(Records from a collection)
·····
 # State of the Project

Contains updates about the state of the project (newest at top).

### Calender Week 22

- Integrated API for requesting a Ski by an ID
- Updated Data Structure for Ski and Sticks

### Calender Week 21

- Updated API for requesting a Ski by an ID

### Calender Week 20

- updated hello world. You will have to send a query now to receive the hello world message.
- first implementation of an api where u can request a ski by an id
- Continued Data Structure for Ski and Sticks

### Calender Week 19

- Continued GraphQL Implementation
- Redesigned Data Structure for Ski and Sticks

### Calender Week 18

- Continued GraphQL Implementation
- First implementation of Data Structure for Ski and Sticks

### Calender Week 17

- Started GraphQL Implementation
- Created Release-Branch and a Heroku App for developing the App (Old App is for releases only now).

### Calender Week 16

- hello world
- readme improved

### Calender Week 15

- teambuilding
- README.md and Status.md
·····
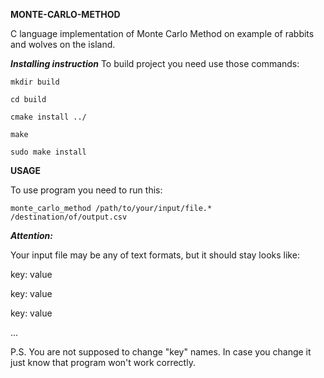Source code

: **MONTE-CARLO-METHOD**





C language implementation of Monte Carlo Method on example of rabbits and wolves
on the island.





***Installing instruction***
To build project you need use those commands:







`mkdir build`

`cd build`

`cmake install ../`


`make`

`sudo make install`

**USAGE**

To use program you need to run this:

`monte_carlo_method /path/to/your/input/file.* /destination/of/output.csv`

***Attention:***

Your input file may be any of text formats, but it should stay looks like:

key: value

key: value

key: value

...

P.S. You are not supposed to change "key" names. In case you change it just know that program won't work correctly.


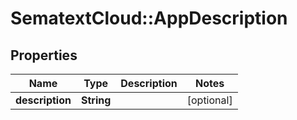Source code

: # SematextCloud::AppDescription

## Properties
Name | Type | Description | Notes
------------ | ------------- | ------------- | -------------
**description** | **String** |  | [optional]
·····
- [Problem description]: Please transcribe exactly the lines above from the line that has "### Calender Week 15" up to and including the line that has "- README.md and Status.md"; no other line belongs in the answer.

- [Expected output]:
### Calender Week 15

- teambuilding
- README.md and Status.md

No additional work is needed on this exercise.